Model Interpretability & Explainability
Feature Importance
Our anomaly detection models are trained primarily on the Transaction Amount feature. While Location is recorded, it is currently used for metadata purposes. The core assumption is that normal transactions follow a specific statistical distribution (Gaussian), and significant deviations from this distribution are flagged as anomalies.
- Amount: The primary driver. Normal range is ~$80-$120. Anomalies are >$500.
- Time: Implicitly used in time-series visualization, but models are currently point-in-time detectors.
Model Logic Explained
Isolation Forest
Isolates observations by randomly selecting a feature and then randomly selecting a split value between the maximum and minimum values of the selected feature. Anomalies are susceptible to isolation and will have shorter path lengths in the random trees.

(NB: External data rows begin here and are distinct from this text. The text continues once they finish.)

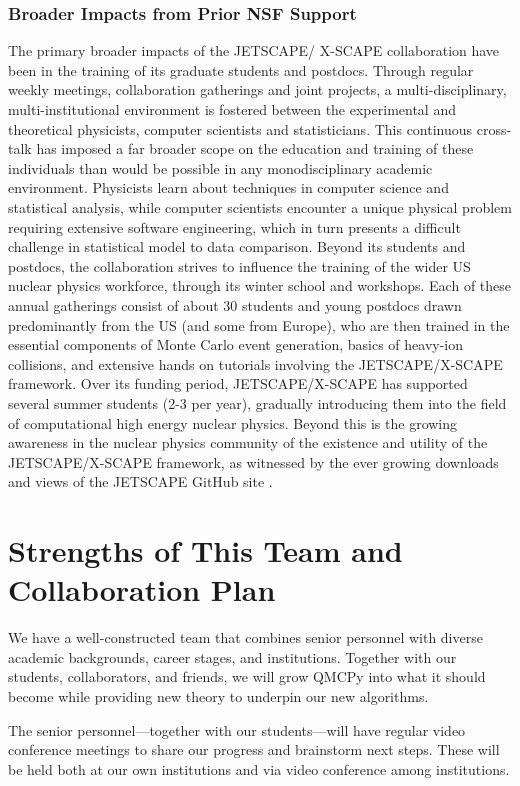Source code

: \documentclass[11pt]{NSFamsart}
\begin{document}
\subsubsection{Broader Impacts from Prior NSF Support}
The primary broader impacts of the JETSCAPE/ X-SCAPE collaboration have been in the training of its graduate students and postdocs. Through regular weekly meetings, collaboration gatherings and joint projects, a multi-disciplinary, multi-institutional environment is fostered between the experimental and theoretical physicists, computer scientists and statisticians. This continuous cross-talk has imposed a far broader scope on the education and training of these individuals than would be possible in any monodisciplinary academic environment. Physicists learn about techniques in computer science and statistical analysis, while computer scientists encounter a unique physical problem requiring extensive software engineering, which in turn presents a difficult challenge in statistical model to data comparison. Beyond its students and postdocs, the collaboration strives to influence the training of the wider US nuclear physics workforce, through its winter school and workshops. Each of these annual gatherings consist of about 30 students and young postdocs drawn predominantly from the US (and some from Europe), who are then trained in the essential components of Monte Carlo event generation, basics of heavy-ion collisions, and extensive hands on tutorials involving the JETSCAPE/X-SCAPE framework. Over its funding period, JETSCAPE/X-SCAPE has supported several summer students (2-3 per year), gradually introducing them into the field of computational high energy nuclear physics. Beyond this is the growing awareness in the nuclear physics community of the existence and utility of the JETSCAPE/X-SCAPE framework, as witnessed by the ever growing downloads and views of the JETSCAPE GitHub site \cite{jetscape}.

\section{Strengths of This Team and Collaboration Plan}
We have a well-constructed  team that combines senior personnel with diverse academic backgrounds, career stages, and institutions.  Together with our students, collaborators, and friends, we will grow QMCPy into what it should become while providing new theory to underpin our new algorithms.

The senior personnel---together with our students---will have regular video conference meetings to share our progress and brainstorm next steps. These will be held both at our own institutions and via video conference among institutions.
\end{document}
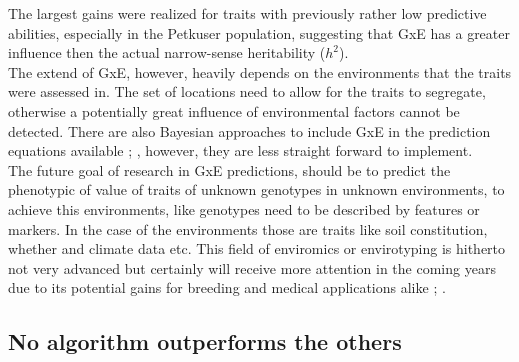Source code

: The largest gains were realized for traits with previously rather low predictive
abilities, especially in the Petkuser population, suggesting that GxE has a greater
influence then the actual narrow-sense heritability ($h^2$). \\
The extend of GxE, however, heavily depends on the environments that the traits were
assessed in. The set of locations need to allow for the traits to segregate,
otherwise a potentially great influence of environmental factors cannot be detected. There
are also Bayesian approaches to include GxE in the prediction equations available
\cite{cuevas2017bayesian}; \cite{crossa2019deep}, however, they are less straight forward
to implement. \\
The future goal of research in GxE predictions, should be to predict the phenotypic of
value of traits of unknown genotypes in unknown environments, to achieve this environments,
like genotypes need to be described by features or markers. In the case of the
environments those are traits like soil constitution, whether and climate data etc. This
field of enviromics or envirotyping is hitherto not very advanced but certainly will
receive more attention in the coming years due to its potential gains for breeding and
medical applications alike \cite{resende2019enviromics}; \cite{chang2019envirotyping}.


\subsection{No algorithm outperforms the others}

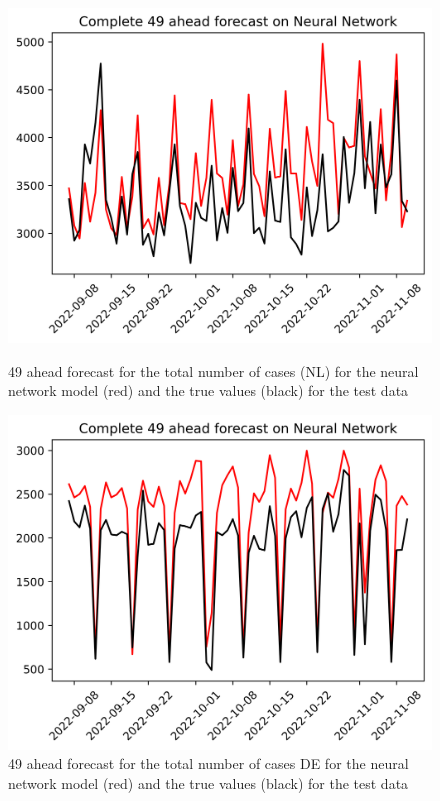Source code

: \begin{figure}

\begin{minipage}{.45\textwidth}
  \centering
  \includegraphics[width=\linewidth]{pics/49_ah/Complete_49_ahead_Neural Network.png}
  \caption{49 ahead forecast for the total number of cases (NL) for the neural network model (red) and the true values (black) for the test data}
  \label{fig:tot_cases_fc_49_nn}
\end{minipage}
\begin{minipage}{.45\textwidth}
  \centering
  \includegraphics[width=\linewidth]{pics/49_ah/DE_Complete_49_ahead_Neural Network.png}
  \caption{49 ahead forecast for the total number of cases DE for the neural network model (red) and the true values (black) for the test data}
  \label{fig:tot_cases_fc_49_nn_DE}
\end{minipage}

\end{figure}
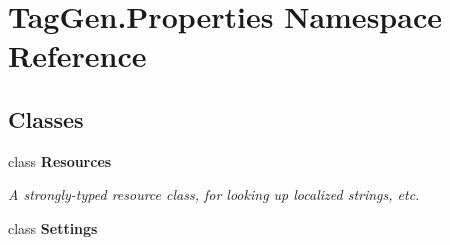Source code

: \hypertarget{namespace_tag_gen_1_1_properties}{}\section{Tag\+Gen.\+Properties Namespace Reference}
\label{namespace_tag_gen_1_1_properties}
\subsection*{Classes}
\begin{DoxyCompactItemize}
\item 
class {\bfseries Resources}
\begin{DoxyCompactList}\small\item\em A strongly-\/typed resource class, for looking up localized strings, etc. \end{DoxyCompactList}\item 
class {\bfseries Settings}
\end{DoxyCompactItemize}
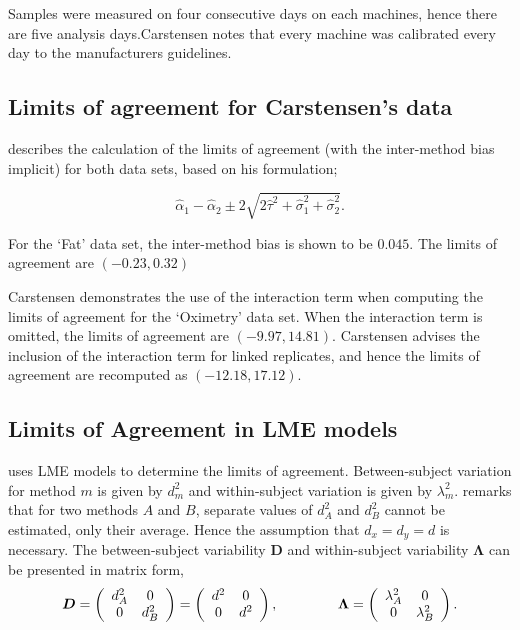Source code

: \documentclass[12pt, a4paper]{report}
\theoremstyle{plain}
\theoremstyle{definition}
\theoremstyle{remark}
\begin{document}
Samples were measured on four consecutive days on each machines, hence there are five analysis days.Carstensen notes that every machine was calibrated every day to  the manufacturers guidelines.


\subsection{Limits of agreement for Carstensen's data}


\citet{bxc2008} describes the calculation of the limits of agreement (with the inter-method bias implicit) for both data sets, based on his formulation;

\[\hat{\alpha}_1 - \hat{\alpha}_2 \pm 2\sqrt{2\hat{\tau}^2 +\hat{\sigma}_1^2 +\hat{\sigma}_2^2 }.\]

For the `Fat' data set, the inter-method bias is shown to be $0.045$. The limits of agreement are $(-0.23 , 0.32)$

Carstensen demonstrates the use of the interaction term when computing the limits of agreement for the `Oximetry' data set. When the interaction term is omitted, the limits of agreement are $(-9.97, 14.81)$. Carstensen advises the inclusion of the interaction term for linked replicates, and hence the limits of agreement are recomputed as $(-12.18,17.12)$.


\newpage

\subsection{Limits of Agreement in LME models}
\citet{bxc2008} uses LME models to determine the limits of agreement. Between-subject variation for method $m$ is given by $d^2_{m}$ and within-subject variation is given by $\lambda^2_{m}$.  \citet{BXC2008} remarks that for two methods $A$ and $B$, separate values of $d^2_{A}$ and $d^2_{B}$ cannot be estimated, only their average. Hence the assumption that $d_{x}= d_{y}= d$ is necessary. The between-subject variability $\boldsymbol{D}$ and within-subject variability $\boldsymbol{\Lambda}$ can be presented in matrix form,\[
\boldsymbol{D} = \left(%
\begin{array}{cc}
   d^2_{A}& 0 \\
  0 & d^2_{B} \\
\end{array}%
\right)=\left(%
\begin{array}{cc}
   d^2& 0 \\
  0 & d^2\\
\end{array}%
\right),
\hspace{1.5cm}
\boldsymbol{\Lambda} = \left(%
\begin{array}{cc}
   \lambda^2_{A}& 0 \\
  0 & \lambda^2_{B} \\
\end{array}%
\right).
\]
\end{document}
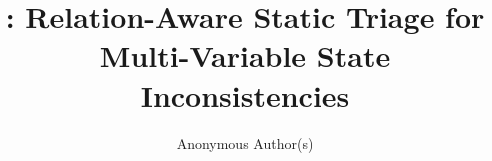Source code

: \title{\texorpdfstring{\tool}{MV-SCAN}: Relation-Aware Static Triage for Multi-Variable State Inconsistencies}

\author{Anonymous Author(s)}



\renewcommand\footnotetextcopyrightpermission[1]{}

Local Outlier Factor (LOF)
Measures the local deviation of density of a given data point with respect to its neighbors. It is local in that the anomaly score depends on how isolated the object is with respect to the surrounding neighborhood.
One-Class SVM
Learns a decision function for novelty detection: classifying new data as similar or different to the training set. It maps input data into a high-dimensional feature space and iteratively finds the maximal margin hyperplane which best separates the training data from the origin.
Robust Covariance (Elliptic Envelope)
Assumes the data is Gaussian distributed and fits a robust covariance estimate to the data, ignoring outliers. It defines an ellipse around the central data points; anything outside is an anomaly.